You write a scraper with Playwright, wait for the page to load, close the cookie banner, click a filter, and parse a table out of the DOM. Then someone redesigns the page and your selector breaks. The annoying part is that the data probably never lived in the HTML in the first place.
Most modern websites render a UI around structured background requests. The browser loads the shell, runs JavaScript, and calls internal endpoints for prices, availability, inventory, search results, profile data, or whatever the page needs. If you scrape the rendered page, you often process hundreds of kilobytes of layout and tracking code to recover a few kilobytes of JSON.
Look at the network layer before writing browser code
Before reaching for Playwright or Puppeteer, open DevTools and check what the site actually does.
In Chrome:
- Open DevTools
- Go to the Network tab
- Filter by
Fetch/XHR - Perform the action manually, such as search, filter, paginate, or change dates
- Click the request that returns the data
- Inspect the request URL, method, headers, payload, and response
You will often find something like this:
POST /api/search/hotels HTTP/2
content-type: application/json
x-csrf-token: 8f9c...
{"checkIn":"2026-03-12","checkOut":"2026-03-15","city":"Berlin","guests":2}
And the response is already the thing you wanted:
{"results":[{"id":"hotel_123","name":"Example Hotel","price":184,"currency":"EUR","available":true}]}
At that point, scraping the DOM is extra work.
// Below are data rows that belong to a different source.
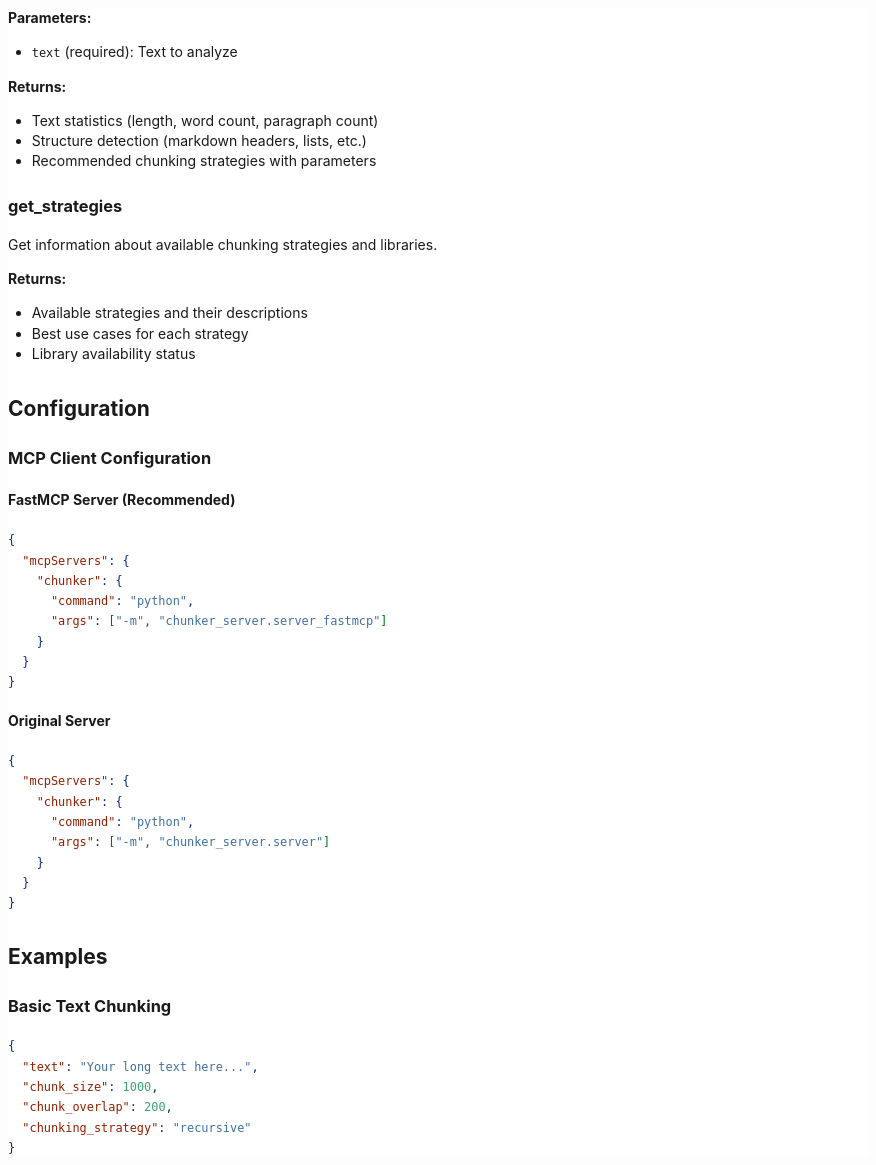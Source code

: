**Parameters:**

- `text` (required): Text to analyze

**Returns:**

- Text statistics (length, word count, paragraph count)
- Structure detection (markdown headers, lists, etc.)
- Recommended chunking strategies with parameters

### get_strategies
Get information about available chunking strategies and libraries.

**Returns:**

- Available strategies and their descriptions
- Best use cases for each strategy
- Library availability status

## Configuration

### MCP Client Configuration

#### FastMCP Server (Recommended)
```json
{
  "mcpServers": {
    "chunker": {
      "command": "python",
      "args": ["-m", "chunker_server.server_fastmcp"]
    }
  }
}
```

#### Original Server
```json
{
  "mcpServers": {
    "chunker": {
      "command": "python",
      "args": ["-m", "chunker_server.server"]
    }
  }
}
```

## Examples

### Basic Text Chunking
```json
{
  "text": "Your long text here...",
  "chunk_size": 1000,
  "chunk_overlap": 200,
  "chunking_strategy": "recursive"
}
```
You can reproduce the request directly:
curl 'https://example.com/api/search/hotels' \
-X POST \
-H 'content-type: application/json' \
-H 'x-csrf-token: 8f9c...' \
--data '{"checkIn":"2026-03-12","checkOut":"2026-03-15","city":"Berlin","guests":2}'
Or from code:
const res = await fetch('https://example.com/api/search/hotels', {
method: 'POST',
headers: {
'content-type': 'application/json',
'x-csrf-token': process.env.CSRF_TOKEN
},
body: JSON.stringify({
checkIn: '2026-03-12',
checkOut: '2026-03-15',
city: 'Berlin',
guests: 2
})
});
if (!res.ok) {
throw new Error(`Search failed: ${res.status}${await res.text()}`);
}
const data = await res.json();
console.log(data.results.map(h => [h.name, h.price]));
This is the basic pattern: use the browser to discover the request, not to run every request forever.
Wire works in this network-layer space by mapping the background requests a site already uses and exposing stable endpoints around those flows.
Why this matters in production
Browser automation is useful, but it is expensive for data retrieval.
A headless browser has to start a browser process, load HTML, download scripts, execute JavaScript, build a DOM, run layout work, and wait for the app to settle. If you only need the JSON response behind a search form, most of that work is overhead.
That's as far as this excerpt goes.